Last Shadow (9781250252135) Read online

Page 18


  She was aware of Peter’s movement beside her; knowing that he was about to insist that because Ender spoke Chinese, Peter could speak Chinese. So she repeated, softly, “Properly.” He remained silent.

  “Are you male or female?” she asked the raven.

  “I am male, and therefore expendable if you should capture or kill me.”
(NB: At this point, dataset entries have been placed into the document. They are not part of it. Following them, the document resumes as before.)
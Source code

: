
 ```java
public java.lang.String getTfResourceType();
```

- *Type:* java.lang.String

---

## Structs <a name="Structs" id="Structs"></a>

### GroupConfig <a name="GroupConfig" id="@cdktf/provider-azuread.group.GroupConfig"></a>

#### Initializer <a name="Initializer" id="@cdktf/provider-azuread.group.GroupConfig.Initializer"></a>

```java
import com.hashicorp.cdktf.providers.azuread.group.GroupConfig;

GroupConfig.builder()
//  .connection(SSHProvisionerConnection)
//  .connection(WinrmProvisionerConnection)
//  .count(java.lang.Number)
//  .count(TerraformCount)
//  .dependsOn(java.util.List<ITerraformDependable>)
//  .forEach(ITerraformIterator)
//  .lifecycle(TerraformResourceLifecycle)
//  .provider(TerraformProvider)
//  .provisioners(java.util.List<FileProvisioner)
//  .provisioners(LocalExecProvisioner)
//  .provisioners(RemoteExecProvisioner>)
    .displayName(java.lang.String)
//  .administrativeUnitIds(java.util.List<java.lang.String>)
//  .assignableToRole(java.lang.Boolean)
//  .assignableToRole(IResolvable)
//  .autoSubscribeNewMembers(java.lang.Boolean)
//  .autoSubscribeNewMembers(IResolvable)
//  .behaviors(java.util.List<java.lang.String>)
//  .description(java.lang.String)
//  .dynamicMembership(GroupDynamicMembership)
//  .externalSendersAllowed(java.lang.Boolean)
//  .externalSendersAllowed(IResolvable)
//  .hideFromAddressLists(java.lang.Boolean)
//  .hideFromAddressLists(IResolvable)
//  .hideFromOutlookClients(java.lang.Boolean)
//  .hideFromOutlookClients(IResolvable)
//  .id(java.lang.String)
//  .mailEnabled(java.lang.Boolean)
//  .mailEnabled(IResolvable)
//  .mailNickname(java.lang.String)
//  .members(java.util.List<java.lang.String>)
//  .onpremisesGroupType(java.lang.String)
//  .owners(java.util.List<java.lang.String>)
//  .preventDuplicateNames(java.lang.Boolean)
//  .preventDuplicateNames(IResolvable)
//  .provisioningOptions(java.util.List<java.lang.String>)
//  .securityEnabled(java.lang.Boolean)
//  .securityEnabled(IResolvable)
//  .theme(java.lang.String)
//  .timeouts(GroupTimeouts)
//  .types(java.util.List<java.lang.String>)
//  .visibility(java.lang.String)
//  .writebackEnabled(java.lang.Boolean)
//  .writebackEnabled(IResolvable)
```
  “Then I should not name you Fragrant Princess. I will call you Phoenix. It is not a god, only a legend; a bird that dies in fire, then rises alive again from the embers.”

  “I know that name,” said Phoenix. “Bird dies in flames, then rises up from the ashes. Very hopeful name.”

  “No one believes in that one, either,” said Peter softly.

  “Who was the kea who first spoke to me on my shoulder?” asked Wang-Mu.

  “The keas are not organized,” said Phoenix, “and even though they have names, they keep trading them so the name never refers to the same kea twice.”

  “They seemed very organized to me,” said Wang-Mu.

  “What you saw was every kea playing, doing whatever they felt like. The only organizing principle was to steal everything from you that one kea could carry away by flight.”

  “Very effective,” said Peter, who was still holding up his pants.

  “They brought everything to you,” said Wang-Mu.

  “To the Council,” said Phoenix. “But we left those things with the kea for safekeeping.”

  “Will they give them back to us?” asked Wang-Mu.

  “I don’t know,” said Phoenix.

  “Then we will leave,” said Wang-Mu, taking Peter’s hand.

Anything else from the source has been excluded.